(To get alerts for Commodities columns: SALT CMMKT For more on the gold bear market, see EXT5.)
Sept. 30 (Bloomberg) -- Hedge funds’ combined holdings in gold futures rose the most this month as continued U.S. monetary stimulus spurred investors to sell short contracts and sent prices toward the first quarterly advance in a year.
The net-long position in bullion jumped 12 percent to 78,654 futures and options in the week ended Sept. 24, the most since Aug. 27, U.S. Commodity Futures Trading Commission data show. Long wagers gained 1.8 percent and short bets fell 17 percent, the biggest drop in four weeks. Combined net-long holdings across 18 U.S.-traded commodities climbed 1.7 percent, the first gain in September.

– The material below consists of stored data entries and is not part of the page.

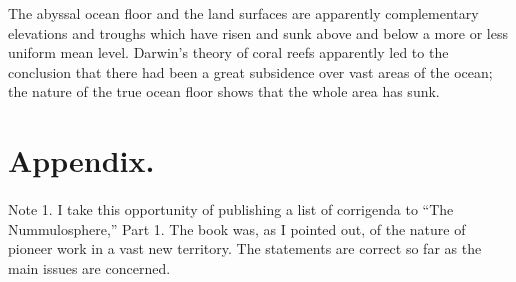 \documentclass[a4paper, 12pt, oneside]{article}
\begin{document}
The abyssal ocean floor and the land surfaces are apparently complementary elevations and troughs which have risen and sunk above and below a more or less uniform mean level. Darwin's theory of coral reefs apparently led to the conclusion that there had been a great subsidence over vast areas of the ocean; the nature of the true ocean floor shows that the whole area has sunk.
\clearpage
\section{Appendix.}
\paragraph{}
Note 1. I take this opportunity of publishing a list of corrigenda to ``The Nummulosphere,'' Part 1. The book was, as I pointed out, of the nature of pioneer work in a vast new territory. The statements are correct so far as the main issues are concerned.
\end{document}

Gold rose 8.2 percent this quarter after a slump into a bear market in April spurred sales of coins, jewelry and bars. The Federal Reserve refrained from trimming bond buying this month, surprising investors. The pace of purchases could remain steady at $85 billion a month into January as policy makers wait for more signs of economic recovery, Fed Bank of Chicago President Charles Evans said Sept. 27. Bullion rose 70 percent from December 2008 to June 2011 as the central bank bought debt.
"The Fed has made it clear that the economy is weak, and the stimulus spigot will be open full-bore," said John Stephenson, who helps oversee about C$2.7 billion ($2.6 billion) at First Asset Investment Management Inc. in Toronto. "That means they’re continuing to inject more into the money supply, and that is a bullish argument for gold."
Futures rose 0.5 percent to $1,339.20 an ounce on the Comex in New York last week. Gold rebounded 12 percent since reaching a 34-month low on June 28. It is still down 21 percent for the year, poised for its first annual retreat since 2000, as some investors lost faith in the metal as a store of value. The contract for delivery in December slid 1.1 percent to $1,324.60 at 9:23 a.m. in New York.
Seventeen traders and analysts surveyed by Bloomberg expect prices to rise this week, with seven bearish and three neutral. That’s the second consecutive bullish weekly survey, the first back-to-back positive outlook since July.
The Standard & Poor’s GSCI Spot Index of 24 commodities fell 0.4 percent last week and the MSCI All-Country World Index of equities slid 0.6 percent. The Bloomberg Dollar Index, a gauge against 10 major trading partners, slipped 0.1 percent, and the Bloomberg U.S. Treasury Bond Index gained 0.5 percent.